[ login ]

This page is part of the DAS 1.53E specification

Structuring DAS Protein Feature Annotation

A primary aim of the BioSapiens project is the integration of protein sequence annotation from regionally distributed data providers. We have chosen to implement a distributed annotation system (DAS). DAS annotation is provided in the form of Features, composed of a feature type, a feature description, and a sequence position.

There are two important factors when integrating annotations from different sources: Firstly, the terms that are used need to be standardised so that 'like' terms can be identified and compared. Secondly, evidence must be provided to describe how each annotation is created. In general, some features are annotated by a curator from experimental evidence from the literature (the UniProt/SwissProt annotations). Whilst these data provide an accurate source of information, other means of annotation by more automatic methods provide a much greater coverage.

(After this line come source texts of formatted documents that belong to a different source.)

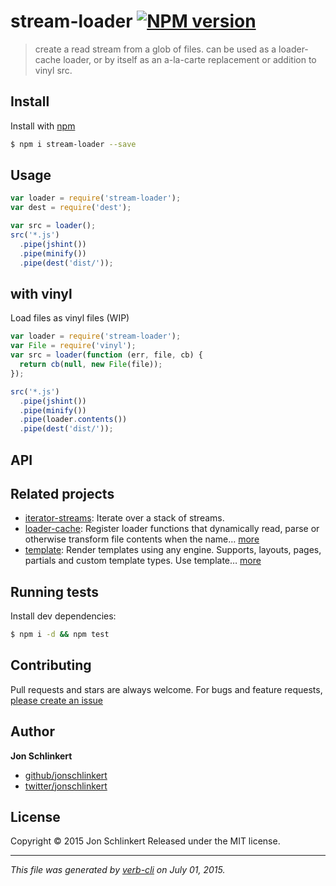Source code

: # stream-loader [![NPM version](https://badge.fury.io/js/stream-loader.svg)](http://badge.fury.io/js/stream-loader)

> create a read stream from a glob of files. can be used as a loader-cache loader, or by itself as an a-la-carte replacement or addition to vinyl src.

## Install

Install with [npm](https://www.npmjs.com/)

```sh
$ npm i stream-loader --save
```

## Usage

```js
var loader = require('stream-loader');
var dest = require('dest');

var src = loader();
src('*.js')
  .pipe(jshint())
  .pipe(minify())
  .pipe(dest('dist/'));
```

## with vinyl

Load files as vinyl files (WIP)

```js
var loader = require('stream-loader');
var File = require('vinyl');
var src = loader(function (err, file, cb) {
  return cb(null, new File(file));
});

src('*.js')
  .pipe(jshint())
  .pipe(minify())
  .pipe(loader.contents())
  .pipe(dest('dist/'));
```

## API

## Related projects

* [iterator-streams](https://github.com/doowb/iterator-streams): Iterate over a stack of streams.
* [loader-cache](https://github.com/jonschlinkert/loader-cache): Register loader functions that dynamically read, parse or otherwise transform file contents when the name… [more](https://github.com/jonschlinkert/loader-cache)
* [template](https://github.com/jonschlinkert/template): Render templates using any engine. Supports, layouts, pages, partials and custom template types. Use template… [more](https://github.com/jonschlinkert/template)

## Running tests

Install dev dependencies:

```sh
$ npm i -d && npm test
```

## Contributing

Pull requests and stars are always welcome. For bugs and feature requests, [please create an issue](https://github.com/jonschlinkert/stream-loader/issues/new)

## Author

**Jon Schlinkert**

+ [github/jonschlinkert](https://github.com/jonschlinkert)
+ [twitter/jonschlinkert](http://twitter.com/jonschlinkert)

## License

Copyright © 2015 Jon Schlinkert
Released under the MIT license.

***

_This file was generated by [verb-cli](https://github.com/assemble/verb-cli) on July 01, 2015._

An effective way of structuring feature annotation is to develop an ontology of protein feature types. An ontology provides a structured and precisely defined common controlled vocabulary in a dynamic environment so that changes can occur as different uses are invented and new terms added. We are proposing the new Protein Feature Ontology, jointly developed by the BioSapiens, UniProt, and GO consortia, as well as the GO evidence ontology, for adoption by BioSapiens partners. In the following sections, we describe the ontologies we recommend for use, as well as minor technical changes to the use of the DAS protocol, which will allow DAS client software to provide annotation in a much more structured, user-friendly way. An example of the layout of the final format is shown in the figure below:

The Protein Feature Ontology.

The Protein Feature Ontology is available from the Ontology Lookup Service (OLS)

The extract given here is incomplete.